Even though it only lasted a season, Cristela did help pave the way for Latina-led shows we have now, like Netflix’s One Day at a Time. Is that a bittersweet thing to acknowledge?

Absolutely. It’s completely awesome and bittersweet. I’ve said this before, but I wish my show existed at the same time as One Day at a Time, ’cause that’s what we need more of. We need more Latino shows so no one has to represent the whole culture. If we had One Day at a Time and Cristela on at the same time, you would see the differences and similarities between a Cuban and Mexican family. You would understand that we’re actually just real people. I love that networks and streaming services didn’t wait another five years to give another Latino show a shot, because that was my fear. So I’m glad about that.
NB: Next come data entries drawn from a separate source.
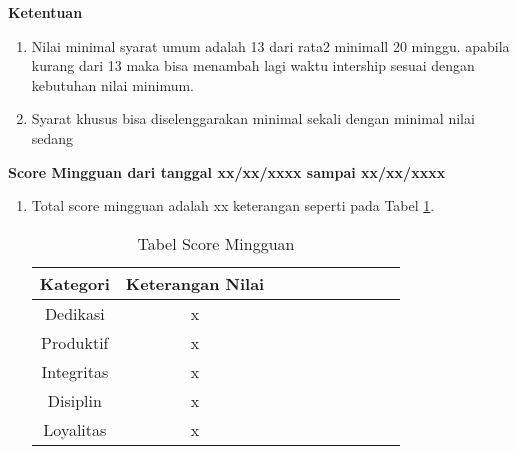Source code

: \textbf {Ketentuan}
\begin{enumerate}
  \item Nilai minimal syarat umum adalah 13 dari rata2 minimall 20 minggu. apabila kurang dari 13 maka bisa menambah lagi waktu intership sesuai dengan kebutuhan nilai minimum.
  \item Syarat khusus bisa diselenggarakan minimal sekali dengan minimal nilai sedang
\end{enumerate}

\textbf{Score Mingguan dari tanggal xx/xx/xxxx sampai xx/xx/xxxx}
\begin{enumerate}
\item Total score mingguan adalah xx keterangan seperti pada Tabel \ref{table:scoremingguan}.
\begin{table}[!ht]
\centering
\begin{tabular}{ |c|c|c|c|c|c|c|c|c|c| }
\hline
Kategori & Keterangan Nilai \\
\hline
Dedikasi & x \\
\hline
Produktif & x \\
\hline
Integritas & x \\
\hline
Disiplin & x \\
\hline
Loyalitas & x \\
\hline
\end{tabular}
\caption{Tabel Score Mingguan}
\label{table:scoremingguan}
\end{table}
\end{enumerate}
What are your plans now? You're writing more material?

Yeah, actually I’m gonna be in the new Cars movie, which is coming out this summer from Pixar and I have a pretty sizable role, so I’m excited about that. There’s gonna be toys available of my character, which is kind of mind-blowing. And right now I’m slowly working on my next hour. As long as it takes, that’s how long it’ll take. And who knows, maybe I’ll develop a new TV show for next fall.